Maltese harpist becomes world championship medallist

Luciano Ocesca recently caught up with Michelle Paris who is very active in the Irish traditional music scene, both as a singer and musician.

Tell us about your experience with the Fleadh Cheoil.

The competition is part of the Fleadh Cheoil, the largest festival of traditional music and dance in the world. The festival brings together musicians, singers, dancers and enthusiasts of traditional music; it is a fantastic celebration of music, culture, folklore and tradition. It is organised by Comhaltas and features concerts, workshops, cultural events and the traditional music competitions. Competitors qualify from all around the world to compete for the ultimate title at the ‘All Ireland’; this year the competition took place in the town of Drogheda, Ireland.

Luciano Ocesca

For five years, I qualified to compete in Irish Harp Slow Airs at the All Ireland through London Regional and All Britain qualifying rounds but this was the first year I walked away with a silver medal at the All Ireland in this competition. This recognition is all the more special as this year, I was supported by the Ministry of Foreign Affairs of Malta, Cultural Diplomacy Fund.

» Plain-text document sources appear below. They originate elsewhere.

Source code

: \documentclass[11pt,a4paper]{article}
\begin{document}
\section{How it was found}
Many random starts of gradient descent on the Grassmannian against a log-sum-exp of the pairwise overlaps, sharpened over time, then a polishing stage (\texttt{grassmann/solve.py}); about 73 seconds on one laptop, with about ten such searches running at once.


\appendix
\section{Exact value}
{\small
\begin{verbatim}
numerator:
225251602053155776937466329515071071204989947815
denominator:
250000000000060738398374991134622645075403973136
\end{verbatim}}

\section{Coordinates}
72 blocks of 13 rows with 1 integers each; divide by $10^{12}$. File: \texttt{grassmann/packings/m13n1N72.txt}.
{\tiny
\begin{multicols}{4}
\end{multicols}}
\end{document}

Over the years, I have also won a number of gold, silver and bronze medals in qualifying rounds in Pianoforte, Irish Harp, Sean Nos Singing in Gaelic and Newly Composed Tunes. Earlier this year, I was also awarded a gold medal in the Folk Harp Competition at the North London Festival of Speech, Music and Drama.

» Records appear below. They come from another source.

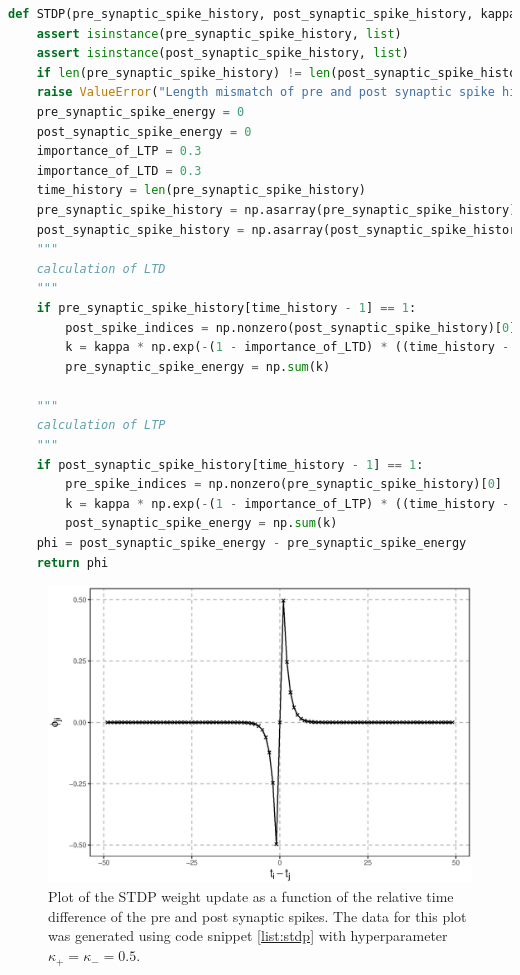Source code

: \begin{lstlisting}[language=Python, caption={Python code for calculating dynamic influence}, label={list:stdp}]
def STDP(pre_synaptic_spike_history, post_synaptic_spike_history, kappa):	
	assert isinstance(pre_synaptic_spike_history, list)
	assert isinstance(post_synaptic_spike_history, list)
	if len(pre_synaptic_spike_history) != len(post_synaptic_spike_history):
	raise ValueError("Length mismatch of pre and post synaptic spike history!!")
	pre_synaptic_spike_energy = 0
	post_synaptic_spike_energy = 0
	importance_of_LTP = 0.3
	importance_of_LTD = 0.3
	time_history = len(pre_synaptic_spike_history)
	pre_synaptic_spike_history = np.asarray(pre_synaptic_spike_history)
	post_synaptic_spike_history = np.asarray(post_synaptic_spike_history)
	"""
	calculation of LTD
	"""
	if pre_synaptic_spike_history[time_history - 1] == 1:
		post_spike_indices = np.nonzero(post_synaptic_spike_history)[0]
		k = kappa * np.exp(-(1 - importance_of_LTD) * ((time_history - 1) - post_spike_indices))
		pre_synaptic_spike_energy = np.sum(k)
	
	"""
	calculation of LTP
	"""
	if post_synaptic_spike_history[time_history - 1] == 1:
		pre_spike_indices = np.nonzero(pre_synaptic_spike_history)[0]
		k = kappa * np.exp(-(1 - importance_of_LTP) * ((time_history - 1) - pre_spike_indices))
		post_synaptic_spike_energy = np.sum(k)
	phi = post_synaptic_spike_energy - pre_synaptic_spike_energy
	return phi
\end{lstlisting}


\begin{figure}
	\centering
	\includegraphics[width=\linewidth]{fig/fmridti/STDP.eps}
	\caption{Plot of the STDP weight update as a function of the relative time difference of the pre and post synaptic spikes. The data for this plot was generated using code snippet \ref{list:stdp} with hyperparameter $\kappa_+=\kappa_-=0.5$.}
	\label{fig:stdp}
\end{figure}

You have chosen the UK as your base. Do you miss Malta at all?

Leaving Malta never comes easy – I get a heartache every time I wave at my parents (and my dog) while going up the escalator at Malta International Airport. I miss them tremendously even if I keep in touch on a daily basis and travel back to Malta regularly, mostly due to work.

Luciano Ocesca

I knew when I chose to specialise in this genre of music that I would have to eventually move out of Malta. I couldn’t learn how to play the Irish harp professionally in Malta as at the time, there were no teachers who specialised in this instrument. Moving to the UK gave me access to the repertoire and provided me with the opportunity to work with professionals.

I made a very conscious decision knowing what price one has to pay but this most recent win and recognition is what makes me feel like it has all be worth it in the end.

How long has the Irish harp been a part of your life?

I first saw an Irish harp while on a trip to Connemara with my family in the late 1990s. I was mesmerised – it was definitely ‘love at first sight and sound’. I asked the young girl if I could play her harp to try it out, and within ten minutes, I am not sure how, I was playing tunes on it. I remember her saying ‘you are a natural’ – and it really did feel that way!

We ordered a custom-made Irish harp from Colm Ó Meachair which took a number of years to complete but in the meantime, I signed up for lessons in orchestral harp at the Johann Strauss School of Music when I was 15.

I was able to specialise in Irish (lever) harp technique when I moved to the UK. The rest is history.